* **EXERCISE DIRECTIONS**: With the line containing "3. AI Agent Node" as the start and the line containing "Pulls from Leela's" as the end, transcribe that span of the entries below exactly, including both.

# # # # # # #

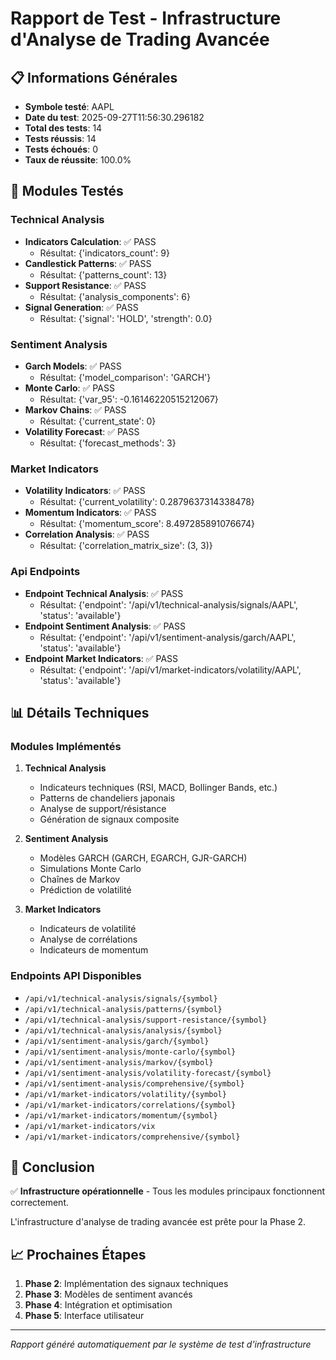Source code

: # Rapport de Test - Infrastructure d'Analyse de Trading Avancée

## 📋 Informations Générales

- **Symbole testé**: AAPL
- **Date du test**: 2025-09-27T11:56:30.296182
- **Total des tests**: 14
- **Tests réussis**: 14
- **Tests échoués**: 0
- **Taux de réussite**: 100.0%

## 🔧 Modules Testés

### Technical Analysis

- **Indicators Calculation**: ✅ PASS
  - Résultat: {'indicators_count': 9}
- **Candlestick Patterns**: ✅ PASS
  - Résultat: {'patterns_count': 13}
- **Support Resistance**: ✅ PASS
  - Résultat: {'analysis_components': 6}
- **Signal Generation**: ✅ PASS
  - Résultat: {'signal': 'HOLD', 'strength': 0.0}

### Sentiment Analysis

- **Garch Models**: ✅ PASS
  - Résultat: {'model_comparison': 'GARCH'}
- **Monte Carlo**: ✅ PASS
  - Résultat: {'var_95': -0.16146220515212067}
- **Markov Chains**: ✅ PASS
  - Résultat: {'current_state': 0}
- **Volatility Forecast**: ✅ PASS
  - Résultat: {'forecast_methods': 3}

### Market Indicators

- **Volatility Indicators**: ✅ PASS
  - Résultat: {'current_volatility': 0.2879637314338478}
- **Momentum Indicators**: ✅ PASS
  - Résultat: {'momentum_score': 8.497285891076674}
- **Correlation Analysis**: ✅ PASS
  - Résultat: {'correlation_matrix_size': (3, 3)}

### Api Endpoints

- **Endpoint Technical Analysis**: ✅ PASS
  - Résultat: {'endpoint': '/api/v1/technical-analysis/signals/AAPL', 'status': 'available'}
- **Endpoint Sentiment Analysis**: ✅ PASS
  - Résultat: {'endpoint': '/api/v1/sentiment-analysis/garch/AAPL', 'status': 'available'}
- **Endpoint Market Indicators**: ✅ PASS
  - Résultat: {'endpoint': '/api/v1/market-indicators/volatility/AAPL', 'status': 'available'}

## 📊 Détails Techniques

### Modules Implémentés

1. **Technical Analysis**
   - Indicateurs techniques (RSI, MACD, Bollinger Bands, etc.)
   - Patterns de chandeliers japonais
   - Analyse de support/résistance
   - Génération de signaux composite

2. **Sentiment Analysis**
   - Modèles GARCH (GARCH, EGARCH, GJR-GARCH)
   - Simulations Monte Carlo
   - Chaînes de Markov
   - Prédiction de volatilité

3. **Market Indicators**
   - Indicateurs de volatilité
   - Analyse de corrélations
   - Indicateurs de momentum

### Endpoints API Disponibles

- `/api/v1/technical-analysis/signals/{symbol}`
- `/api/v1/technical-analysis/patterns/{symbol}`
- `/api/v1/technical-analysis/support-resistance/{symbol}`
- `/api/v1/technical-analysis/analysis/{symbol}`
- `/api/v1/sentiment-analysis/garch/{symbol}`
- `/api/v1/sentiment-analysis/monte-carlo/{symbol}`
- `/api/v1/sentiment-analysis/markov/{symbol}`
- `/api/v1/sentiment-analysis/volatility-forecast/{symbol}`
- `/api/v1/sentiment-analysis/comprehensive/{symbol}`
- `/api/v1/market-indicators/volatility/{symbol}`
- `/api/v1/market-indicators/correlations/{symbol}`
- `/api/v1/market-indicators/momentum/{symbol}`
- `/api/v1/market-indicators/vix`
- `/api/v1/market-indicators/comprehensive/{symbol}`

## 🎯 Conclusion

✅ **Infrastructure opérationnelle** - Tous les modules principaux fonctionnent correctement.

L'infrastructure d'analyse de trading avancée est prête pour la Phase 2.

## 📈 Prochaines Étapes

1. **Phase 2**: Implémentation des signaux techniques
2. **Phase 3**: Modèles de sentiment avancés
3. **Phase 4**: Intégration et optimisation
4. **Phase 5**: Interface utilisateur

---
*Rapport généré automatiquement par le système de test d'infrastructure*
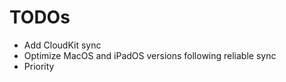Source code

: #  TODOs
- Add CloudKit sync
- Optimize MacOS and iPadOS versions following reliable sync
- Priority
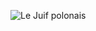 ![Le Juif polonais](https://upload.wikimedia.org/wikipedia/commons/thumb/a/a1/Buddy_Hield.jpg/350px-Buddy_Hield.jpg)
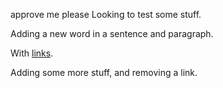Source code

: approve me please
Looking to test some stuff.

Adding a new word in a sentence and paragraph.

With [links](http://docs.decred.org). 

Adding some more stuff, and removing a link.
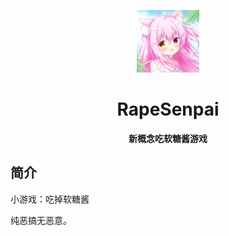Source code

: <p align="center">
  <a href="https://mbrjun.github.io/EatLxBot/index.html"><img src="https://github.com/MBRjun/EatLxBot/blob/main/static/image/ClickBefore.jpg?raw=true" width="100" height="100" alt="EatLxBot"></a>
</p>
<div align="center">

# RapeSenpai
**新概念吃软糖酱游戏**
</div>

## 简介
小游戏：吃掉软糖酱

纯恶搞无恶意。
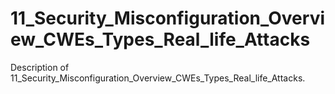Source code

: # 11_Security_Misconfiguration_Overview_CWEs_Types_Real_life_Attacks

Description of 11_Security_Misconfiguration_Overview_CWEs_Types_Real_life_Attacks.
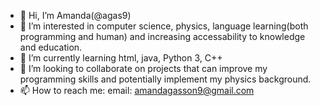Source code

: - 👋 Hi, I’m Amanda(@agas9)
- 👀 I’m interested in computer science, physics, language learning(both programming and human) and increasing accessability to knowledge and education.
- 🌱 I’m currently learning html, java, Python 3, C++
- 💞️ I’m looking to collaborate on projects that can improve my programming skills and potentially implement my physics background.
- 📫 How to reach me:
email: amandagasson9@gmail.com

<!---
agas9/agas9 is a ✨ special ✨ repository because its `README.md` (this file) appears on your GitHub profile.
You can click the Preview link to take a look at your changes.
--->
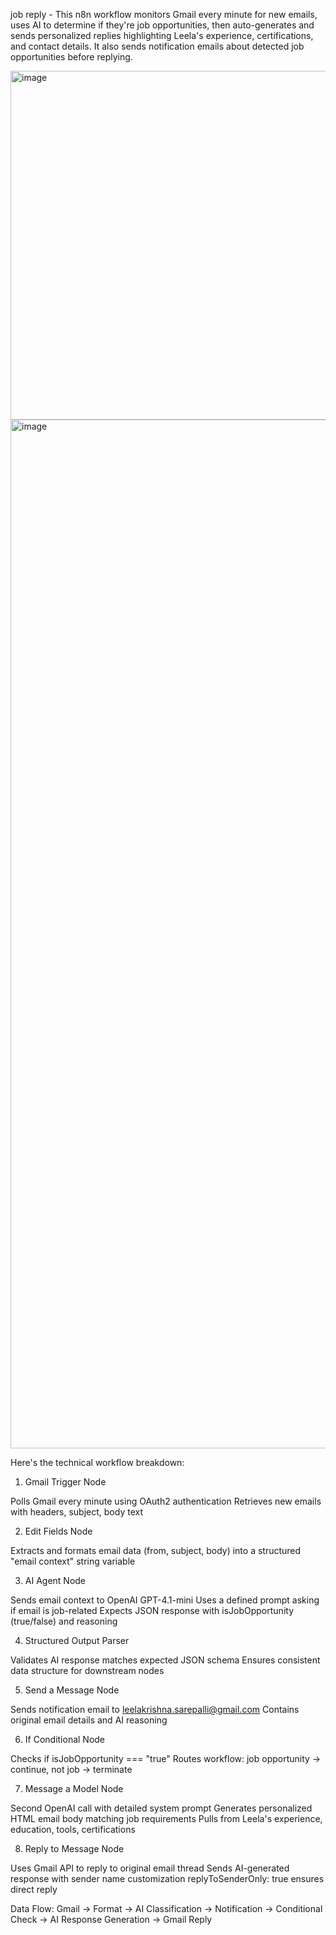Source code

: job reply - This n8n workflow monitors Gmail every minute for new emails, uses AI to determine if they're job opportunities, then auto-generates and sends personalized replies highlighting Leela's experience, certifications, and contact details. It also sends notification emails about detected job opportunities before replying.

<img width="1600" height="558" alt="image" src="https://github.com/user-attachments/assets/1511f920-b617-4143-9bcd-0df13f2d0164" />

<img width="2174" height="1646" alt="image" src="https://github.com/user-attachments/assets/b8d8468f-0737-4729-bc05-292c1bf71df7" />

Here's the technical workflow breakdown:
1. Gmail Trigger Node

Polls Gmail every minute using OAuth2 authentication
Retrieves new emails with headers, subject, body text

2. Edit Fields Node

Extracts and formats email data (from, subject, body) into a structured "email context" string variable

3. AI Agent Node

Sends email context to OpenAI GPT-4.1-mini
Uses a defined prompt asking if email is job-related
Expects JSON response with isJobOpportunity (true/false) and reasoning

4. Structured Output Parser

Validates AI response matches expected JSON schema
Ensures consistent data structure for downstream nodes

5. Send a Message Node

Sends notification email to leelakrishna.sarepalli@gmail.com
Contains original email details and AI reasoning

6. If Conditional Node

Checks if isJobOpportunity === "true"
Routes workflow: job opportunity → continue, not job → terminate

7. Message a Model Node

Second OpenAI call with detailed system prompt
Generates personalized HTML email body matching job requirements
Pulls from Leela's experience, education, tools, certifications

8. Reply to Message Node

Uses Gmail API to reply to original email thread
Sends AI-generated response with sender name customization
replyToSenderOnly: true ensures direct reply

Data Flow: Gmail → Format → AI Classification → Notification → Conditional Check → AI Response Generation → Gmail Reply
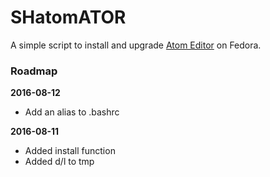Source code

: # SHatomATOR

A simple script to install and upgrade [Atom Editor](https://atom.io) on Fedora.

### Roadmap

**2016-08-12**
* Add an alias to .bashrc

**2016-08-11**
* Added install function
* Added d/l to tmp
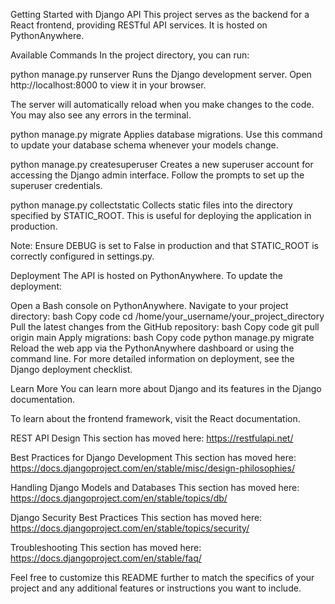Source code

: Getting Started with Django API
This project serves as the backend for a React frontend, providing RESTful API services. It is hosted on PythonAnywhere.

Available Commands
In the project directory, you can run:

python manage.py runserver
Runs the Django development server.
Open http://localhost:8000 to view it in your browser.

The server will automatically reload when you make changes to the code.
You may also see any errors in the terminal.

python manage.py migrate
Applies database migrations.
Use this command to update your database schema whenever your models change.

python manage.py createsuperuser
Creates a new superuser account for accessing the Django admin interface.
Follow the prompts to set up the superuser credentials.

python manage.py collectstatic
Collects static files into the directory specified by STATIC_ROOT.
This is useful for deploying the application in production.

Note: Ensure DEBUG is set to False in production and that STATIC_ROOT is correctly configured in settings.py.

Deployment
The API is hosted on PythonAnywhere. To update the deployment:

Open a Bash console on PythonAnywhere.
Navigate to your project directory:
bash
Copy code
cd /home/your_username/your_project_directory
Pull the latest changes from the GitHub repository:
bash
Copy code
git pull origin main
Apply migrations:
bash
Copy code
python manage.py migrate
Reload the web app via the PythonAnywhere dashboard or using the command line.
For more detailed information on deployment, see the Django deployment checklist.

Learn More
You can learn more about Django and its features in the Django documentation.

To learn about the frontend framework, visit the React documentation.

REST API Design
This section has moved here: https://restfulapi.net/

Best Practices for Django Development
This section has moved here: https://docs.djangoproject.com/en/stable/misc/design-philosophies/

Handling Django Models and Databases
This section has moved here: https://docs.djangoproject.com/en/stable/topics/db/

Django Security Best Practices
This section has moved here: https://docs.djangoproject.com/en/stable/topics/security/

Troubleshooting
This section has moved here: https://docs.djangoproject.com/en/stable/faq/

Feel free to customize this README further to match the specifics of your project and any additional features or instructions you want to include.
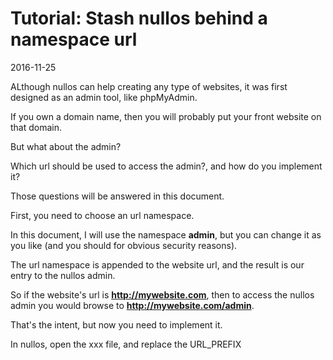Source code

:Tutorial: Stash nullos behind a namespace url
=================
2016-11-25


ALthough nullos can help creating any type of websites, it was first designed as an admin tool, like phpMyAdmin.


If you own a domain name, then you will probably put your front website on that domain.


But what about the admin?

Which url should be used to access the admin?, and how do you implement it?


Those questions will be answered in this document.




First, you need to choose an url namespace.

In this document, I will use the namespace **admin**, but you can change it as you like (and you should for obvious security reasons).

The url namespace is appended to the website url, and the result is our entry to the nullos admin.


So if the website's url is **http://mywebsite.com**, then to access the nullos admin you would browse to **http://mywebsite.com/admin**.
 
 
That's the intent, but now you need to implement it.
 
 
 
In nullos, open the xxx file, and replace the URL_PREFIX 

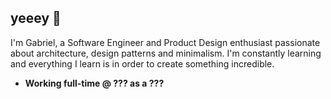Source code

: ## yeeey 🤙

I'm Gabriel, a Software Engineer and Product Design enthusiast passionate about architecture, design patterns and minimalism. I'm constantly learning and everything I learn is in order to create something incredible.

- **Working full-time @ ??? as a ???**<br>
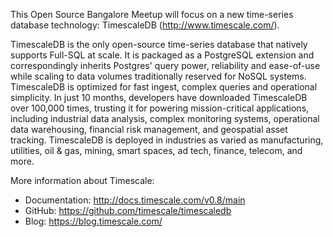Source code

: This Open Source Bangalore Meetup will focus on a new time-series database technology: TimescaleDB (http://www.timescale.com/).

TimescaleDB is the only open-source time-series database that natively supports Full-SQL at scale. It is packaged as a PostgreSQL extension and correspondingly inherits Postgres' query power, reliability and ease-of-use while scaling to data volumes traditionally reserved for NoSQL systems. TimescaleDB is optimized for fast ingest, complex queries and operational simplicity. In just 10 months, developers have downloaded TimescaleDB over 100,000 times, trusting it for powering mission-critical applications, including industrial data analysis, complex monitoring systems, operational data warehousing, financial risk management, and geospatial asset tracking. TimescaleDB is deployed in industries as varied as manufacturing, utilities, oil & gas, mining, smart spaces, ad tech, finance, telecom, and more.

More information about Timescale:
- Documentation: http://docs.timescale.com/v0.8/main
- GitHub: https://github.com/timescale/timescaledb
- Blog: https://blog.timescale.com/
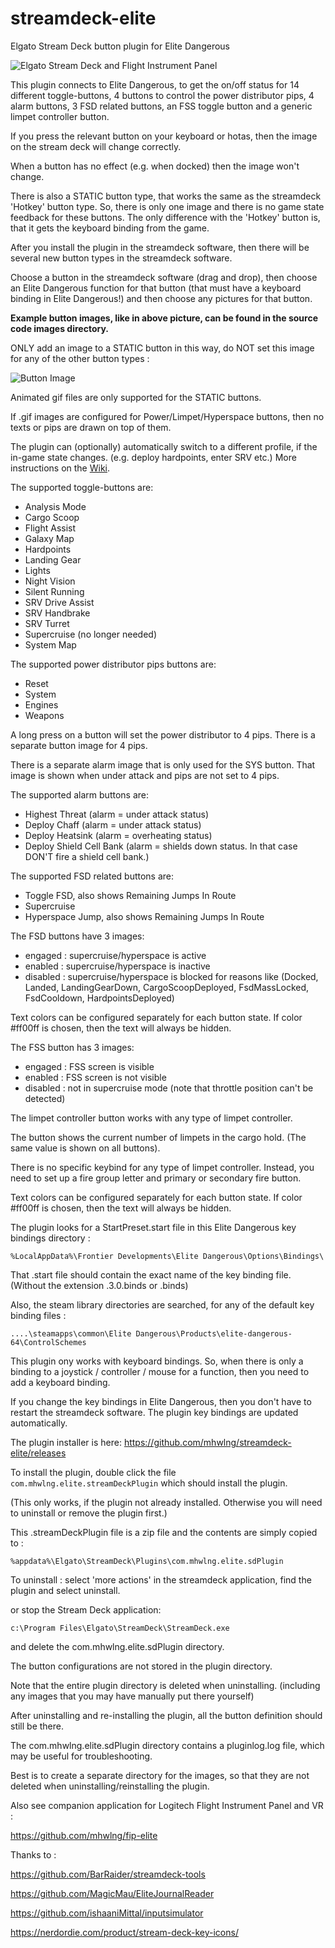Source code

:# streamdeck-elite
Elgato Stream Deck button plugin for Elite Dangerous

![Elgato Stream Deck and Flight Instrument Panel](https://i.imgur.com/bE2ODlF.jpg)

This plugin connects to Elite Dangerous, to get the on/off status for 14 different toggle-buttons, 
4 buttons to control the power distributor pips, 4 alarm buttons, 3 FSD related buttons, an FSS toggle button and a generic limpet controller button.

If you press the relevant button on your keyboard or hotas, then the image on the stream deck will change correctly.

When a button has no effect (e.g. when docked) then the image won't change.

There is also a STATIC button type, that works the same as the streamdeck 'Hotkey' button type. 
So, there is only one image and there is no game state feedback for these buttons.
The only difference with the 'Hotkey' button is, that it gets the keyboard binding from the game.

After you install the plugin in the streamdeck software, then there will be several new button types in the streamdeck software.

Choose a button in the streamdeck software (drag and drop), then choose an Elite Dangerous function for that button (that must have a keyboard binding in Elite Dangerous!) and then choose any pictures for that button.

**Example button images, like in above picture, can be found in the source code images directory.**

ONLY add an image to a STATIC button in this way, do NOT set this image for any of the other button types :

![Button Image](https://i.imgur.com/xkgy7uZ.png)

Animated gif files are only supported for the STATIC buttons.

If .gif images are configured for Power/Limpet/Hyperspace buttons, then no texts or pips are drawn on top of them.

The plugin can (optionally) automatically switch to a different profile, if the in-game state changes. (e.g. deploy hardpoints, enter SRV etc.)
More instructions on the [Wiki](https://github.com/mhwlng/streamdeck-elite/wiki/Automatic-Profile-Switching).

The supported toggle-buttons are:
- Analysis Mode
- Cargo Scoop
- Flight Assist
- Galaxy Map
- Hardpoints
- Landing Gear
- Lights
- Night Vision
- Silent Running
- SRV Drive Assist
- SRV Handbrake
- SRV Turret
- Supercruise (no longer needed)
- System Map

The supported power distributor pips buttons are:
- Reset
- System
- Engines
- Weapons

A long press on a button will set the power distributor to 4 pips.
There is a separate button image for 4 pips.

There is a separate alarm image that is only used for the SYS button.
That image is shown when under attack and pips are not set to 4 pips.

The supported alarm buttons are:
- Highest Threat (alarm = under attack status)
- Deploy Chaff (alarm = under attack status)
- Deploy Heatsink (alarm = overheating status)
- Deploy Shield Cell Bank (alarm = shields down status. In that case DON'T fire a shield cell bank.)

The supported FSD related buttons are:
- Toggle FSD, also shows Remaining Jumps In Route
- Supercruise
- Hyperspace Jump, also shows Remaining Jumps In Route

The FSD buttons have 3 images:
- engaged  : supercruise/hyperspace is active
- enabled  : supercruise/hyperspace is inactive
- disabled : supercruise/hyperspace is blocked for reasons like (Docked, Landed, LandingGearDown, CargoScoopDeployed, FsdMassLocked, FsdCooldown, HardpointsDeployed)

Text colors can be configured separately for each button state. 
If color #ff00ff is chosen, then the text will always be hidden.

The FSS button has 3 images:
- engaged  : FSS screen is visible
- enabled  : FSS screen is not visible
- disabled : not in supercruise mode (note that throttle position can't be detected)

The limpet controller button works with any type of limpet controller.

The button shows the current number of limpets in the cargo hold. (The same value is shown on all buttons).

There is no specific keybind for any type of limpet controller.
Instead, you need to set up a fire group letter and primary or secondary fire button.

Text colors can be configured separately for each button state. 
If color #ff00ff is chosen, then the text will always be hidden.

The plugin looks for a StartPreset.start file in this Elite Dangerous key bindings directory :

`%LocalAppData%\Frontier Developments\Elite Dangerous\Options\Bindings\`

That .start file should contain the exact name of the key binding file. (Without the extension .3.0.binds or .binds)

Also, the steam library directories are searched, for any of the default key binding files :
 
`....\steamapps\common\Elite Dangerous\Products\elite-dangerous-64\ControlSchemes`

This plugin ony works with keyboard bindings. 
So, when there is only a binding to a joystick / controller / mouse for a function, then you need to add a keyboard binding.

If you change the key bindings in Elite Dangerous, then you don't have to restart the streamdeck software. The plugin key bindings are updated automatically.

The plugin installer is here: https://github.com/mhwlng/streamdeck-elite/releases

To install the plugin, double click the file `com.mhwlng.elite.streamDeckPlugin` which should install the plugin.

(This only works, if the plugin not already installed. Otherwise you will need to uninstall or remove the plugin first.)

This .streamDeckPlugin file is a zip file and the contents are simply copied to :

`%appdata%\Elgato\StreamDeck\Plugins\com.mhwlng.elite.sdPlugin`

To uninstall : select 'more actions' in the streamdeck application, find the plugin and select uninstall.

or stop the Stream Deck application:

`c:\Program Files\Elgato\StreamDeck\StreamDeck.exe`

and delete the com.mhwlng.elite.sdPlugin directory.

The button configurations are not stored in the plugin directory.

Note that the entire plugin directory is deleted when uninstalling. (including any images that you may have manually put there yourself)

After uninstalling and re-installing the plugin, all the button definition should still be there.

The com.mhwlng.elite.sdPlugin directory contains a pluginlog.log file, which may be useful for troubleshooting.

Best is to create a separate directory for the images, so that they are not deleted when uninstalling/reinstalling the plugin.


Also see companion application for Logitech Flight Instrument Panel and VR :

https://github.com/mhwlng/fip-elite

Thanks to :

https://github.com/BarRaider/streamdeck-tools

https://github.com/MagicMau/EliteJournalReader

https://github.com/ishaaniMittal/inputsimulator

https://nerdordie.com/product/stream-deck-key-icons/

# # # # # # #

* **OUTPUT FOR THIS EXERCISE**:
3. AI Agent Node

Sends email context to OpenAI GPT-4.1-mini
Uses a defined prompt asking if email is job-related
Expects JSON response with isJobOpportunity (true/false) and reasoning

4. Structured Output Parser

Validates AI response matches expected JSON schema
Ensures consistent data structure for downstream nodes

5. Send a Message Node

Sends notification email to leelakrishna.sarepalli@gmail.com
Contains original email details and AI reasoning

6. If Conditional Node

Checks if isJobOpportunity === "true"
Routes workflow: job opportunity → continue, not job → terminate

7. Message a Model Node

Second OpenAI call with detailed system prompt
Generates personalized HTML email body matching job requirements
Pulls from Leela's experience, education, tools, certifications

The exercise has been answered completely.